The Pittsburgh Pirates may not have reached the postseason since 2015, but the rise of Paul Skenes has provided a rare bright spot for the franchise. Selected first overall in the 2023 MLB Draft, the 23-year-old right-hander has quickly developed into one of baseball’s most premier pitchers.
Paul Skenes broke new ground before Pittsburgh squared off against the Athletics on Friday, becoming the first pitcher in franchise history that the Pittsburgh BBWAA named team MVP and taking home the Roberto Clemente Award. He followed it up by claiming back-to-back Steve Blass Awards.
Since the introduction of the Steve Blass Award in 2012, no Pirates pitcher had ever won the Clemente Award until Skenes, according to Alex Stumpf of MLB.com. The last pitcher overall to be named team MVP was Joel Hanrahan in 2011.
Outfielder Tommy Pham finished second in voting for the 2025 Clemente Award, with Bryan Reynolds and Dennis Santana tying for third. Mitch Keller placed second in the Blass Award race, followed by Santana.
On the mound, Skenes has written a season that speaks louder than numbers, a benchmark in the Pirates’ long history. Across 31 starts, he owns a 10–10 record, an MLB-best 2.03 ERA, and 209 strikeouts in 181 2/3 innings. His 7.4 bWAR leads the National League, while opposing hitters have been held to a .199/.253/.310 slash line. He has also posted a 0.96 WHIP, 10.35 strikeouts per nine innings, 2.08 walks per nine, and a 4.98 strikeout-to-walk ratio.
By the numbers, Skenes ranks among the league’s best. He leads all pitchers in ERA and WAR, sits third in strikeouts, fourth in WHIP, seventh in innings pitched, and eighth in batting average allowed. He also recorded his 200th strikeout on September 10 against the Baltimore Orioles, becoming just the sixth pitcher in the live-ball era (since 2020) to reach that milestone in a season.
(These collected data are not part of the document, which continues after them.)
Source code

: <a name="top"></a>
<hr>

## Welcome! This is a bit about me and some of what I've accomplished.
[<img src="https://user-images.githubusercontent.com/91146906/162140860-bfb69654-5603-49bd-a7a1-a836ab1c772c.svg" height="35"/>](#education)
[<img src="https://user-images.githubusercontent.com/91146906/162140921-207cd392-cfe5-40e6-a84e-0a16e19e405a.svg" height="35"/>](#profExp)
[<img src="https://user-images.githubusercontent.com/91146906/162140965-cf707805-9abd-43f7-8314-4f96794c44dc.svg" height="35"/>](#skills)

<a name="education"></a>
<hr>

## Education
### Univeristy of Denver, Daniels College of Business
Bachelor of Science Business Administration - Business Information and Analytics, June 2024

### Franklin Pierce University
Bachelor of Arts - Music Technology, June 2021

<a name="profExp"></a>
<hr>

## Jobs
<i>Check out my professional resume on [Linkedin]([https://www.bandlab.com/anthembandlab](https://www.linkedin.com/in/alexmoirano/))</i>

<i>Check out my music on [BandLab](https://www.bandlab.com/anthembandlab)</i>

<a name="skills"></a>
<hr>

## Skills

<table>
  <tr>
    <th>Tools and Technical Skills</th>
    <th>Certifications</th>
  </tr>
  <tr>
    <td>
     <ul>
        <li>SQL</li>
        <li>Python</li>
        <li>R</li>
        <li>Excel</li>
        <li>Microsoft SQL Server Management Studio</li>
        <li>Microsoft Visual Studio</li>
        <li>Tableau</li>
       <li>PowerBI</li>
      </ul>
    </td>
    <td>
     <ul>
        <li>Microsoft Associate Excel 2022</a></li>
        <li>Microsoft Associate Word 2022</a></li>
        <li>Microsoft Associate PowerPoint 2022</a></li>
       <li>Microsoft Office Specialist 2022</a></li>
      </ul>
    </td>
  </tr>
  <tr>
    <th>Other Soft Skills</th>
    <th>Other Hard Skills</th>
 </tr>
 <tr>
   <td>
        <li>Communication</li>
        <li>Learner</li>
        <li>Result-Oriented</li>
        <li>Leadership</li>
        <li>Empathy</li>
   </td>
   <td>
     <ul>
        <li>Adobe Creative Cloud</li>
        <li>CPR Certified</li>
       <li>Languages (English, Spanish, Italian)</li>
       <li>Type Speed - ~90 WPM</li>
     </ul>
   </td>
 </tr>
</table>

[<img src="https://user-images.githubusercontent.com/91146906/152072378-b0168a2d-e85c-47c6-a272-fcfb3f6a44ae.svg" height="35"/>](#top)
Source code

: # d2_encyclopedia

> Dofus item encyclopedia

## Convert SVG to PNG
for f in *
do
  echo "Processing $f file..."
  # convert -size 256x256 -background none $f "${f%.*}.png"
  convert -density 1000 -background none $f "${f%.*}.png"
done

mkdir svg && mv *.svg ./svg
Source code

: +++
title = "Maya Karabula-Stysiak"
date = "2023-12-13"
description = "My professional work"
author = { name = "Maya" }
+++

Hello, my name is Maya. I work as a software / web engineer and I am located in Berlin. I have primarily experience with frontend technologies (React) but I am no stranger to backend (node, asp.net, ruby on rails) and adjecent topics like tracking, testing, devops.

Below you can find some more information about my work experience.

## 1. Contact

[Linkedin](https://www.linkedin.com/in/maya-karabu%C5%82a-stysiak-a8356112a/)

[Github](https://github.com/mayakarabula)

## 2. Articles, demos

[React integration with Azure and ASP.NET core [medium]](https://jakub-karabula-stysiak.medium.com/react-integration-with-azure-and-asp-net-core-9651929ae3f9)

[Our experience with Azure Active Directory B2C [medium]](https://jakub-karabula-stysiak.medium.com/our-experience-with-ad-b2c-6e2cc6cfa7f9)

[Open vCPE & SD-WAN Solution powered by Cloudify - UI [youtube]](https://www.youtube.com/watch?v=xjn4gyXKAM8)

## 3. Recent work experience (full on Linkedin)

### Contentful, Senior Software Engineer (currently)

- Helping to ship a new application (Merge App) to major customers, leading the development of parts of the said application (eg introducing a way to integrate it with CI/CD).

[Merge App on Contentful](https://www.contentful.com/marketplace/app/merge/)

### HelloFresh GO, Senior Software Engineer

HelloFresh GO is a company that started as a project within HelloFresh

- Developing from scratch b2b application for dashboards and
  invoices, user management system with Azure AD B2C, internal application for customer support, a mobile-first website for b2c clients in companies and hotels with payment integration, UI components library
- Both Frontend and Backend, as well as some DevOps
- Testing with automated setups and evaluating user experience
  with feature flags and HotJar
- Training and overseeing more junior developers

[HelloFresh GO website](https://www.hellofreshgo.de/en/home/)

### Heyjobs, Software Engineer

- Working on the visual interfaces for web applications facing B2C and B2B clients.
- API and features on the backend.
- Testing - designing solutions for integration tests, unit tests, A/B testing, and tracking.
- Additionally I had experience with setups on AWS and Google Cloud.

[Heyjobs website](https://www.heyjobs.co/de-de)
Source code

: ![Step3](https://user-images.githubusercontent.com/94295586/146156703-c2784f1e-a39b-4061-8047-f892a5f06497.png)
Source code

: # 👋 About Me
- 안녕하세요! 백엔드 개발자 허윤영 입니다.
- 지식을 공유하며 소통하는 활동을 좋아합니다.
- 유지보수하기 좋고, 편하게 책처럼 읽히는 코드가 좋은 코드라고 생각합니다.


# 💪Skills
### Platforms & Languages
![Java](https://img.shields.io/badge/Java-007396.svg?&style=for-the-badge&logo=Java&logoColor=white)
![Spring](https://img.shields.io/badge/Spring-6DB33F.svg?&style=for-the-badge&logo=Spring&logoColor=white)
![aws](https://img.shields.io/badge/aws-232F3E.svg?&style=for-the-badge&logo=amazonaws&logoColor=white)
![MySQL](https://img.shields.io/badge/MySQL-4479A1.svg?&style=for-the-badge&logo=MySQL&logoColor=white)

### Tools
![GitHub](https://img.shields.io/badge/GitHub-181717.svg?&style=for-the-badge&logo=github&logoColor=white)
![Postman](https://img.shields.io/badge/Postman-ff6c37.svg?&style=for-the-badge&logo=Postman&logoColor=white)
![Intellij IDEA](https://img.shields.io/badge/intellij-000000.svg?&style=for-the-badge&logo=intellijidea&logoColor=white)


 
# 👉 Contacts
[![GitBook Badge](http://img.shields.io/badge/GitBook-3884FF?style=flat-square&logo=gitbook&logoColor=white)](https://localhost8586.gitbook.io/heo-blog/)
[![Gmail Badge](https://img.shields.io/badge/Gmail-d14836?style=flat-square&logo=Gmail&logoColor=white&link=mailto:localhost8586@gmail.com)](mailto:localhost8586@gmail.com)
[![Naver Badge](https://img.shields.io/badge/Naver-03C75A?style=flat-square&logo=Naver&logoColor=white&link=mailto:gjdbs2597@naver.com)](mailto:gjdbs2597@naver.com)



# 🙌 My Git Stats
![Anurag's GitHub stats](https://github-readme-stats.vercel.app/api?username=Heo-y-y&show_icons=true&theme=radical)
In franchise history, he is one strikeout shy of tying Mitch Keller’s single-season record for a right-hander, set in 2023.
Skenes has already achieved several notable distinctions in only his second season. He became the first pitcher in MLB history to start the All-Star Game in each of his first two seasons and remains the frontrunner for the 2025 National League Cy Young Award. In 2024, he claimed the NL Rookie of the Year title, earned All-MLB First Team honors, and took third place in Cy Young voting.
Skenes has shown he’s sharpening himself on and off the field, but he keeps hammering home that it’s team success that really counts. Pittsburgh, who field one of MLB’s lowest payrolls at $50.7 million, will enter 2026 with Skenes anchoring a rotation that could also feature Bubba Chandler, Braxton Ashcraft, Mike Burrows, and a healthy Jared Jones. Three years of team control may sound like breathing room, but for the Pirates, it’s decision time on committing to their ace and most valuable player.